─── Data for analysis ───
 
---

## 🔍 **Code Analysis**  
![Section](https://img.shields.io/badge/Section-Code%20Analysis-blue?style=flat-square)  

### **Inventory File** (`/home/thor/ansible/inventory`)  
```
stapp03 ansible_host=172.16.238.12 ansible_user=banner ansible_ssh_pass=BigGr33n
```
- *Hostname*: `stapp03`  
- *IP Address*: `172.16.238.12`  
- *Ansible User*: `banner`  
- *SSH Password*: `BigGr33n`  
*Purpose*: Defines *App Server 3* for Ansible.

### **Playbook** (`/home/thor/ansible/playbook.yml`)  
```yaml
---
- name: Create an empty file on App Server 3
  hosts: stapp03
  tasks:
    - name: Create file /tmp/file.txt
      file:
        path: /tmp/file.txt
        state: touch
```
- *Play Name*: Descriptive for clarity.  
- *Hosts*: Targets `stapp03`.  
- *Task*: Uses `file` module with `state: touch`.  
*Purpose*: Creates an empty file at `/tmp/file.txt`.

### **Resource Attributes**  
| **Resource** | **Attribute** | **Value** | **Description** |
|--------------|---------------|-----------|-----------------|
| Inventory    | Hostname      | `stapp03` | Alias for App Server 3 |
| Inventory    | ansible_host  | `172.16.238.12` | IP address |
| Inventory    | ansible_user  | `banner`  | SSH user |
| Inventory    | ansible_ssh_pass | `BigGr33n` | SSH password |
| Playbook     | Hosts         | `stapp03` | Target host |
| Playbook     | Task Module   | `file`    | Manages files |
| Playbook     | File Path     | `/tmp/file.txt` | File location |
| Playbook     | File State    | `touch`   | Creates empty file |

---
───
Problem statement → Select and copy every line from the records that includes the word "Inventory".

Final answer →
### **Inventory File** (`/home/thor/ansible/inventory`)  
| Inventory    | Hostname      | `stapp03` | Alias for App Server 3 |
| Inventory    | ansible_host  | `172.16.238.12` | IP address |
| Inventory    | ansible_user  | `banner`  | SSH user |
| Inventory    | ansible_ssh_pass | `BigGr33n` | SSH password |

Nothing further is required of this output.